Femi Kuti is a rare breed. No, we’re not just talking about his family pedigree that includes his father Fela, his grandmother Mrs Funmilayo Ransome-Kuti or even his great-grandfather Daniel Thomas, the son of a slave who traced his way back home.
Femi himself, by himself, is a phenomenon. It was going to be hard, almost impossible step out from his iconic father’s shadow. Not only did Femi learn from his father, he made his own music so distinct that despite the fact that it is Afrobeat (which Fela of course invented), you can tell Femi’s music from the sound alone. It’s like magic.
He was born in the UK and could have traded everything in when the going got tough. The British society has shown that it would absorb doctors and nurses; you think they would think twice if a legend like Femi Kuti asked to become a British citizen?

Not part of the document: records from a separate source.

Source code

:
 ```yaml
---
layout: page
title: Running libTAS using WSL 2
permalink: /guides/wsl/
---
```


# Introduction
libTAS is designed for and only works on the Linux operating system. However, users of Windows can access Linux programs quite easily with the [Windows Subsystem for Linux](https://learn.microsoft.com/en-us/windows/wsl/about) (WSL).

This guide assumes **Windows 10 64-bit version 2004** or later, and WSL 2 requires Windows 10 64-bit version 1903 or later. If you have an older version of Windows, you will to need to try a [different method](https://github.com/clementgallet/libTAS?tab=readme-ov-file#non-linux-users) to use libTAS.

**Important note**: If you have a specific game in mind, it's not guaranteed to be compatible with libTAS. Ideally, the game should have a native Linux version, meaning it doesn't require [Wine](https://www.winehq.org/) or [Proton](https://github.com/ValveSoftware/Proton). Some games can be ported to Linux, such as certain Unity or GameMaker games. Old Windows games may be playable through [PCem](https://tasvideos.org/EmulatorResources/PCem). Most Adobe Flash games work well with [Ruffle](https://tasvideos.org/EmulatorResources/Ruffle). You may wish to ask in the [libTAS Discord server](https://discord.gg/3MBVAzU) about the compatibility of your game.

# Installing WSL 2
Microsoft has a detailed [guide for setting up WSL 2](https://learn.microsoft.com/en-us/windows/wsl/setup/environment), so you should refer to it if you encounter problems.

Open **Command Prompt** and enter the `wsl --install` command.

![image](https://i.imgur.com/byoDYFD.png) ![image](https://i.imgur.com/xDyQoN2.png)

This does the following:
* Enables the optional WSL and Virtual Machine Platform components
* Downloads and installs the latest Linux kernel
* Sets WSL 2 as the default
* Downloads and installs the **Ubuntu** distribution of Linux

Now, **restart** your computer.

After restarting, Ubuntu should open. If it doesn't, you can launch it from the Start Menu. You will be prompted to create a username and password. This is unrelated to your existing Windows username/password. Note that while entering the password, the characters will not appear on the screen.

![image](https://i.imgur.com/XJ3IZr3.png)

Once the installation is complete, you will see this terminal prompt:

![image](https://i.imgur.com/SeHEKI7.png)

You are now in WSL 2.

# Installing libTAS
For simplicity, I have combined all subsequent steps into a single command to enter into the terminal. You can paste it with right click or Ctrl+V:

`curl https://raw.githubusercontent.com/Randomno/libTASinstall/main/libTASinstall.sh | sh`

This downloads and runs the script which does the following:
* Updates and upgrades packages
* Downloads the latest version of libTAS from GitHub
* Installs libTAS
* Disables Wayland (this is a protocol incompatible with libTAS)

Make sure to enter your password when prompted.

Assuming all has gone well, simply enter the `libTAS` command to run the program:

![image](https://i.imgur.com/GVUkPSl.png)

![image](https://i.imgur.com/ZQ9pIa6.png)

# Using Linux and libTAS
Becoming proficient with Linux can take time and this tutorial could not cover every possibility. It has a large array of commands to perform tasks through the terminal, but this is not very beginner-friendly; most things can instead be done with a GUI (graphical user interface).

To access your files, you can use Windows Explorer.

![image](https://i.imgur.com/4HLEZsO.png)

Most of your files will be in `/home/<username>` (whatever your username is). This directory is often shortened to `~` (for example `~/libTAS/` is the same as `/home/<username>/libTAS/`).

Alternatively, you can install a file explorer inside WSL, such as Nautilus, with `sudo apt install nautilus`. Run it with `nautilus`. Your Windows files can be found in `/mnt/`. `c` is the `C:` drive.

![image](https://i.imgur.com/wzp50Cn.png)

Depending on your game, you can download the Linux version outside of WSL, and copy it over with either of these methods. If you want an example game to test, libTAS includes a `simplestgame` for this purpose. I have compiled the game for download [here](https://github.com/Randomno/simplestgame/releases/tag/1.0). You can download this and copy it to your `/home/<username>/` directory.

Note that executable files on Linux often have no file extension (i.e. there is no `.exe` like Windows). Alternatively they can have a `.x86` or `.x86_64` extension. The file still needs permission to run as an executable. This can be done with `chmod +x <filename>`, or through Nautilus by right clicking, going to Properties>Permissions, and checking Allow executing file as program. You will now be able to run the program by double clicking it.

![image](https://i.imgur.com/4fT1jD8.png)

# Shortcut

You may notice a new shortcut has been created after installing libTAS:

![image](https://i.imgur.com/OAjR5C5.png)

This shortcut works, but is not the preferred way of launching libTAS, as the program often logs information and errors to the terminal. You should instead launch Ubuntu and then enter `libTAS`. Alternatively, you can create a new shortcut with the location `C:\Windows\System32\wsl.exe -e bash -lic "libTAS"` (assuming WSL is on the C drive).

But he did none of that. He’s Nigerian through and through, and like his ancestors before him, sings for the common man who often is trampled upon by the ruling class.
Here’s another fun fact: a Femi Kuti concert in Nigeria is another rarity. This September, he would be hosting an exclusive concert at the Sheraton Hotel, Lagos in collaboration with Chocolate City. It’s a rare opportunity to see the man in concert, especially off the heels of a world tour to perform his recent album One People One World. He would be singing from that project on September 22, in addition to his cache of classics.